- **EXERCISE**:
Tally the lines in the listing below that contain the string "manually", and state only the total.

- **TASK INPUT**:
● ● ● ● ●

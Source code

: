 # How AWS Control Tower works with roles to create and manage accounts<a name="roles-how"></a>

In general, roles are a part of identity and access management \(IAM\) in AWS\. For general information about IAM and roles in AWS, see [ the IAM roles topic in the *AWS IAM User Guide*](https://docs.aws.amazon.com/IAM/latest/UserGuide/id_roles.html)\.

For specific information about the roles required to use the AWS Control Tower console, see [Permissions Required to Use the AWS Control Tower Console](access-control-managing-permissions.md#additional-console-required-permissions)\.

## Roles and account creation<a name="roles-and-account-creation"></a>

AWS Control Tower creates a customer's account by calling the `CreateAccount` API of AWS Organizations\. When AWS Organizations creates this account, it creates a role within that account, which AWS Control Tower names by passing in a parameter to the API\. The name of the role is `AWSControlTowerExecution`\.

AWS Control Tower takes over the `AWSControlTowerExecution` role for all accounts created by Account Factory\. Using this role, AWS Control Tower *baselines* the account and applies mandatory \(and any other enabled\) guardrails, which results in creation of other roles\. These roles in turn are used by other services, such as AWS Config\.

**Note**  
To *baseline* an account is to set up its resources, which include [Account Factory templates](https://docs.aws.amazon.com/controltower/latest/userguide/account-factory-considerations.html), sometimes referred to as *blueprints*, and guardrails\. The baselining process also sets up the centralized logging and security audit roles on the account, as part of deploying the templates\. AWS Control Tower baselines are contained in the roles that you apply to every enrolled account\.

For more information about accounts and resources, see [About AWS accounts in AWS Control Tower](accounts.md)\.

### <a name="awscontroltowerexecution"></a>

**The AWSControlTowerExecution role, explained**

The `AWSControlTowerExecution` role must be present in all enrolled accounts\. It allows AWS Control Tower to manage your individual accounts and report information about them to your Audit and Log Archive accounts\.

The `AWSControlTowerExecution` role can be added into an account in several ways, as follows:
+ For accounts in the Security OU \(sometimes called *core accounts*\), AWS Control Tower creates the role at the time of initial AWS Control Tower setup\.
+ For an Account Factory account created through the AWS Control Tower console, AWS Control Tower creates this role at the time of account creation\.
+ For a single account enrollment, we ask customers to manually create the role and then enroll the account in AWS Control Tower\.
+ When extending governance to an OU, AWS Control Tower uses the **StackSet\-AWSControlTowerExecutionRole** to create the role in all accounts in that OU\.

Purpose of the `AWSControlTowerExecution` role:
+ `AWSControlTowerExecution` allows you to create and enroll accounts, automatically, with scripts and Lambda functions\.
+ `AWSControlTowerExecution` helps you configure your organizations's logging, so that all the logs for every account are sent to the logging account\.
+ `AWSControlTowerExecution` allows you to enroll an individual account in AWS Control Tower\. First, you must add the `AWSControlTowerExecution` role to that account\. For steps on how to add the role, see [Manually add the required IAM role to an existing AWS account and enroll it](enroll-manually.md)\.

● ● ● ● ●

- **SOLUTION FOR THIS PROBLEM**:
2